Problem statement:
Your answer should consist only of the lines below from the one with "Activity | Time |" through the one with "Work | 40m |", copied exactly.

Collected data
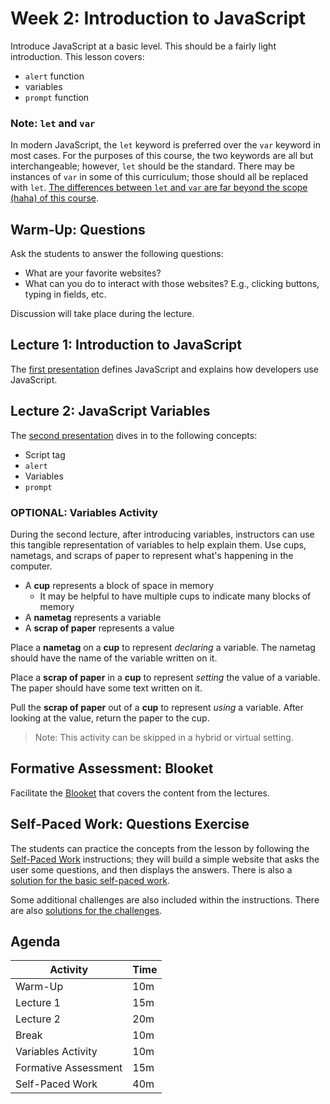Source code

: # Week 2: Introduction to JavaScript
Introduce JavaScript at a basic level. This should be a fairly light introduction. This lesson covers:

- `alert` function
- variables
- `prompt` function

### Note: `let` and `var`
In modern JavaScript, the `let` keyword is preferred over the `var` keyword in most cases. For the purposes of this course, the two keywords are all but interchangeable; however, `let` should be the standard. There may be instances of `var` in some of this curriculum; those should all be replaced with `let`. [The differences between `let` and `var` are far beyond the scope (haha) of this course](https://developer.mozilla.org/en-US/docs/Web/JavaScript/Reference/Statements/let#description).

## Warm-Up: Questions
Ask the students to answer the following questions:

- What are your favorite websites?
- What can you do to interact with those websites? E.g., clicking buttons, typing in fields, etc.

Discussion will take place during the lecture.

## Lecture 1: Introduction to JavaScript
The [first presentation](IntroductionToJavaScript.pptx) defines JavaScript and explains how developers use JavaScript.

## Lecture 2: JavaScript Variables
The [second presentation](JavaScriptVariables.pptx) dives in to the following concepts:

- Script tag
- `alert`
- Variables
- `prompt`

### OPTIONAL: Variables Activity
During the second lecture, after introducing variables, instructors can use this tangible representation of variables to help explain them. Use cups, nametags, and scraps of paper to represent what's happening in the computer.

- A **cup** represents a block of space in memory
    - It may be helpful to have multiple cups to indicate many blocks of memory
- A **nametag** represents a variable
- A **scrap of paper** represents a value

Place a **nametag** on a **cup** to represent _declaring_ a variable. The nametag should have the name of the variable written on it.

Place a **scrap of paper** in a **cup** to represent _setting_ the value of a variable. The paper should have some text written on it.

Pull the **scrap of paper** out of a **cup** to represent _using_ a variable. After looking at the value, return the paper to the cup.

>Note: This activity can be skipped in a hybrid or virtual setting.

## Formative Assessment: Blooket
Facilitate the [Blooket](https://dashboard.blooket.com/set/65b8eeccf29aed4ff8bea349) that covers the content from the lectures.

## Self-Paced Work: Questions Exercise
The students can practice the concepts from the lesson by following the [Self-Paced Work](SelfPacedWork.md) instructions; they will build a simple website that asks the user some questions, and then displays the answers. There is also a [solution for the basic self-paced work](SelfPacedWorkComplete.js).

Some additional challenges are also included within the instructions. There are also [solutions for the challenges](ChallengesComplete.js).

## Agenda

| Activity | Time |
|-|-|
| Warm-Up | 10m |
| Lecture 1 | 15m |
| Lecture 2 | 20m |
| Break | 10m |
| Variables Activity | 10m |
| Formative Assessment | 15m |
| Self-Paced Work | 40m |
...
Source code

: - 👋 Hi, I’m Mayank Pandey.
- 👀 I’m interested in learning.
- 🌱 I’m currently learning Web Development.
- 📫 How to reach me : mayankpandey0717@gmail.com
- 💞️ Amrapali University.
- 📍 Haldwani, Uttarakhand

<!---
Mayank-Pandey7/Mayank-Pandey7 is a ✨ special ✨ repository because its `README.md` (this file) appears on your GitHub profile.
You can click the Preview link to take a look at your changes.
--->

Answer below:
| Activity | Time |
|-|-|
| Warm-Up | 10m |
| Lecture 1 | 15m |
| Lecture 2 | 20m |
| Break | 10m |
| Variables Activity | 10m |
| Formative Assessment | 15m |
| Self-Paced Work | 40m |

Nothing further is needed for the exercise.